Nichols, Herbie (actually, Herbert Horatio), jazz pianist, composer; b. N.Y. Jan. 3, 1919; d. N.Y., April 12, 1963. Nichols is best known for his compositions, which were respected and admired by many musicians. He began playing piano at eight, studying with Charles Beck for seven years. He performed with the Royal Baron Orch. (1937) and Floyd Williams (1938). He served in the U.S. Infantry from September 1941 until August 1943. After the war, he worked with various swing and R&B bands, including a tour with Illinois Jacquet (c. 1947) then worked on and off with John Kirby during 1948 and 1949. During the 1950s, he worked with Snub Mosley, Edgar Sampson, Milton Larkin, Arnett Cobb, Wilbur de Paris, and others. His 1955 album, Third World, announced a composer of distinction and talent. During the early 1960s, he played various club residencies in N.Y. In 1962, he played with Archie Shepp, and toured Scandinavia. He died of leukemia. His best-known works include “Lady Sings the Blues,” written for Billie Holiday, and “Mary’s Waltz,” a favorite of pianist Mary Lou Williams (originally known as “The Bebop Waltz”).
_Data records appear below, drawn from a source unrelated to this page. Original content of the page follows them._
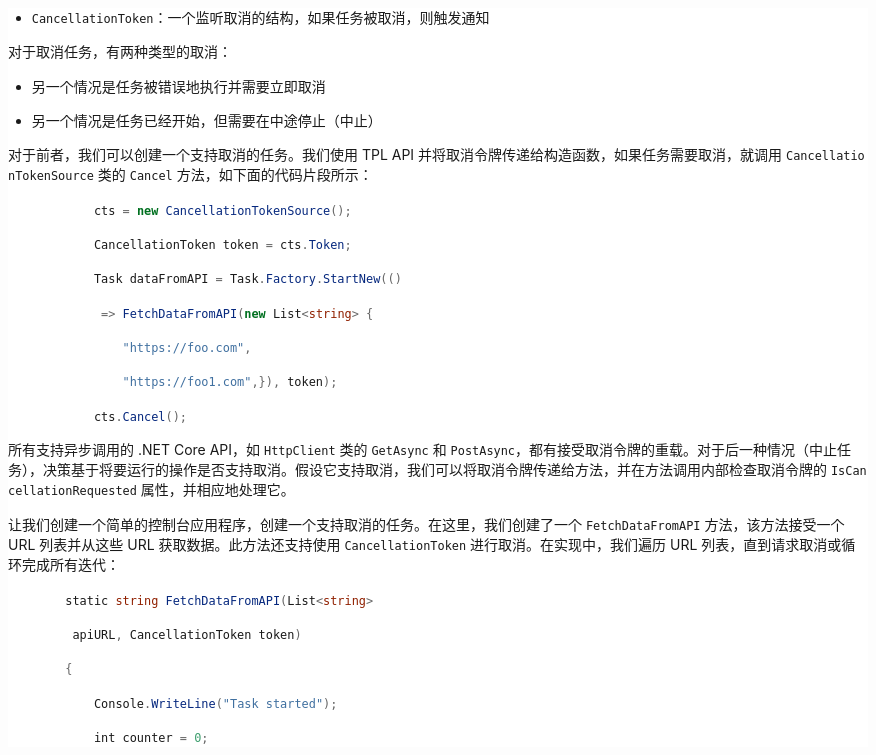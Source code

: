 +   `CancellationToken`：一个监听取消的结构，如果任务被取消，则触发通知

对于取消任务，有两种类型的取消：

+   另一个情况是任务被错误地执行并需要立即取消

+   另一个情况是任务已经开始，但需要在中途停止（中止）

对于前者，我们可以创建一个支持取消的任务。我们使用 TPL API 并将取消令牌传递给构造函数，如果任务需要取消，就调用 `CancellationTokenSource` 类的 `Cancel` 方法，如下面的代码片段所示：

```cs
            cts = new CancellationTokenSource();
```

```cs
            CancellationToken token = cts.Token;
```

```cs
            Task dataFromAPI = Task.Factory.StartNew(()
```

```cs
             => FetchDataFromAPI(new List<string> {
```

```cs
                "https://foo.com",
```

```cs
                "https://foo1.com",}), token);
```

```cs
            cts.Cancel();
```

所有支持异步调用的 .NET Core API，如 `HttpClient` 类的 `GetAsync` 和 `PostAsync`，都有接受取消令牌的重载。对于后一种情况（中止任务），决策基于将要运行的操作是否支持取消。假设它支持取消，我们可以将取消令牌传递给方法，并在方法调用内部检查取消令牌的 `IsCancellationRequested` 属性，并相应地处理它。

让我们创建一个简单的控制台应用程序，创建一个支持取消的任务。在这里，我们创建了一个 `FetchDataFromAPI` 方法，该方法接受一个 URL 列表并从这些 URL 获取数据。此方法还支持使用 `CancellationToken` 进行取消。在实现中，我们遍历 URL 列表，直到请求取消或循环完成所有迭代：

```cs
        static string FetchDataFromAPI(List<string>
```

```cs
         apiURL, CancellationToken token)
```

```cs
        {
```

```cs
            Console.WriteLine("Task started");
```

```cs
            int counter = 0;
```
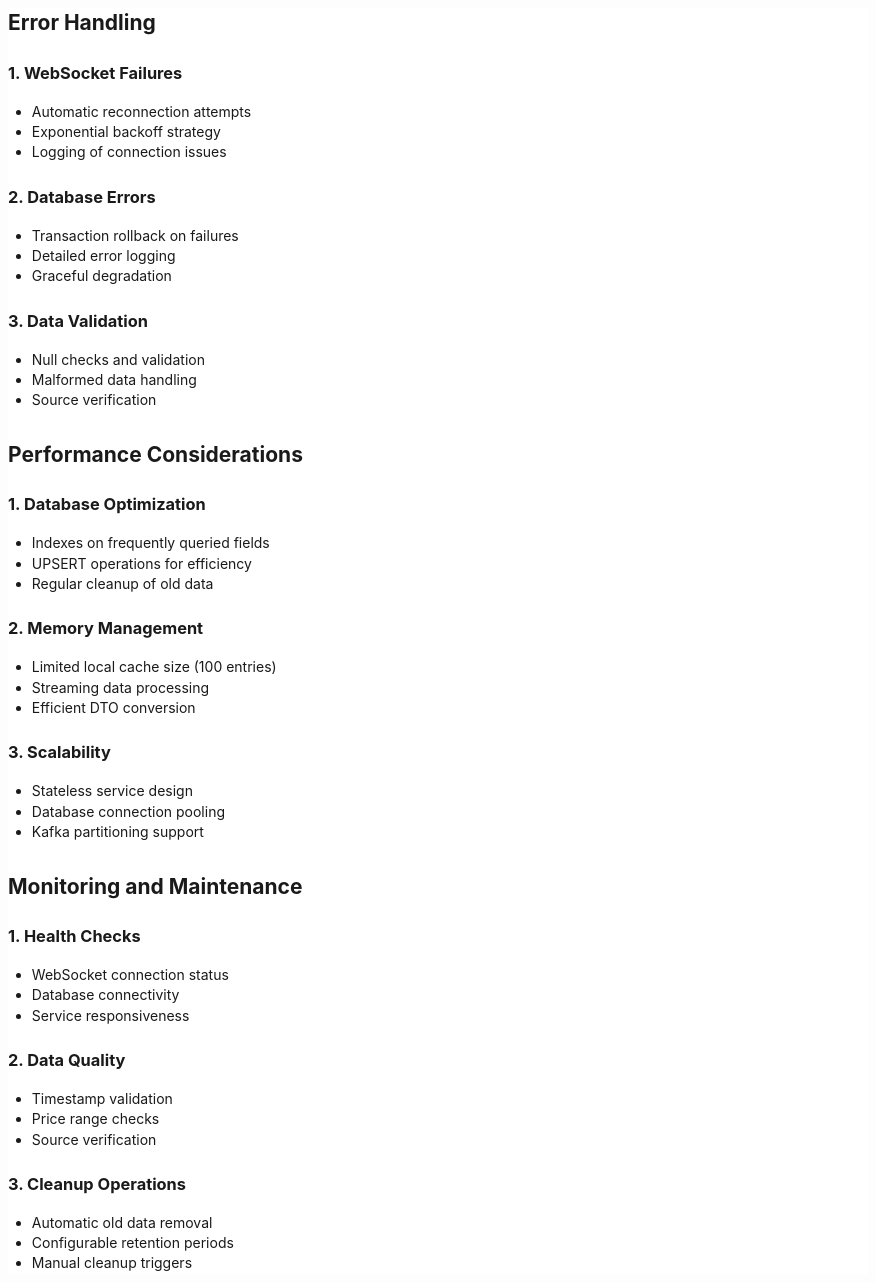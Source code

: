 ## Error Handling

### 1. WebSocket Failures
- Automatic reconnection attempts
- Exponential backoff strategy
- Logging of connection issues

### 2. Database Errors
- Transaction rollback on failures
- Detailed error logging
- Graceful degradation

### 3. Data Validation
- Null checks and validation
- Malformed data handling
- Source verification

## Performance Considerations

### 1. Database Optimization
- Indexes on frequently queried fields
- UPSERT operations for efficiency
- Regular cleanup of old data

### 2. Memory Management
- Limited local cache size (100 entries)
- Streaming data processing
- Efficient DTO conversion

### 3. Scalability
- Stateless service design
- Database connection pooling
- Kafka partitioning support

## Monitoring and Maintenance

### 1. Health Checks
- WebSocket connection status
- Database connectivity
- Service responsiveness

### 2. Data Quality
- Timestamp validation
- Price range checks
- Source verification

### 3. Cleanup Operations
- Automatic old data removal
- Configurable retention periods
- Manual cleanup triggers

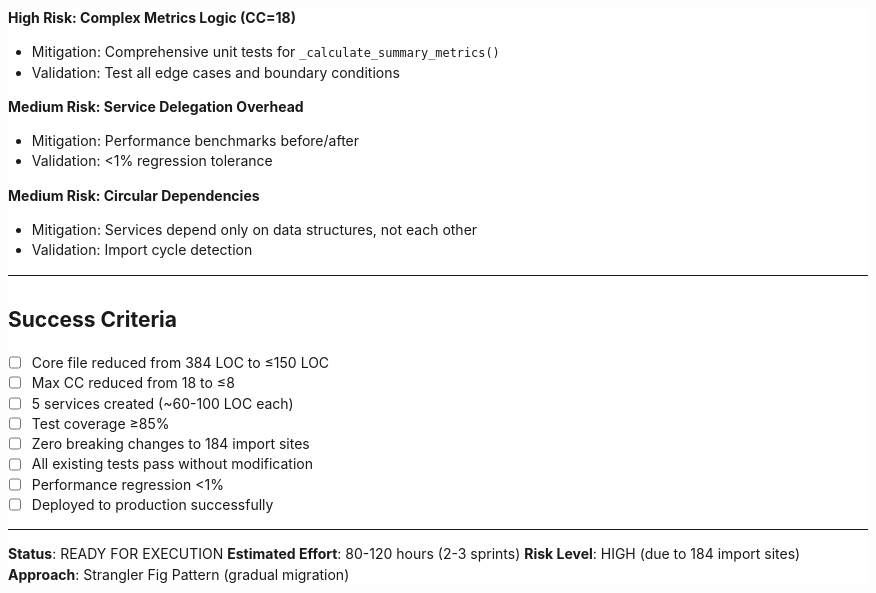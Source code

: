 **High Risk: Complex Metrics Logic (CC=18)**
- Mitigation: Comprehensive unit tests for `_calculate_summary_metrics()`
- Validation: Test all edge cases and boundary conditions

**Medium Risk: Service Delegation Overhead**
- Mitigation: Performance benchmarks before/after
- Validation: <1% regression tolerance

**Medium Risk: Circular Dependencies**
- Mitigation: Services depend only on data structures, not each other
- Validation: Import cycle detection

---

## Success Criteria

- [ ] Core file reduced from 384 LOC to ≤150 LOC
- [ ] Max CC reduced from 18 to ≤8
- [ ] 5 services created (~60-100 LOC each)
- [ ] Test coverage ≥85%
- [ ] Zero breaking changes to 184 import sites
- [ ] All existing tests pass without modification
- [ ] Performance regression <1%
- [ ] Deployed to production successfully

---

**Status**: READY FOR EXECUTION
**Estimated Effort**: 80-120 hours (2-3 sprints)
**Risk Level**: HIGH (due to 184 import sites)
**Approach**: Strangler Fig Pattern (gradual migration)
During the 1990s his music was championed by John Zorn, Ted Nash, and other avant-garde composer/performers; in 1994, N.Y/s Jazz Composer’s Collective staged a concert of his works.


M & N (1952); Third World (1955); Prophetic H.N., Vol.I (1955); Herbie Nichols Trio (1955); Art of H.N. (1955); Thelonious Monk and H.N. (1956); Love, Gloom, Cash, Love (1957); Bethlehem Session (1957).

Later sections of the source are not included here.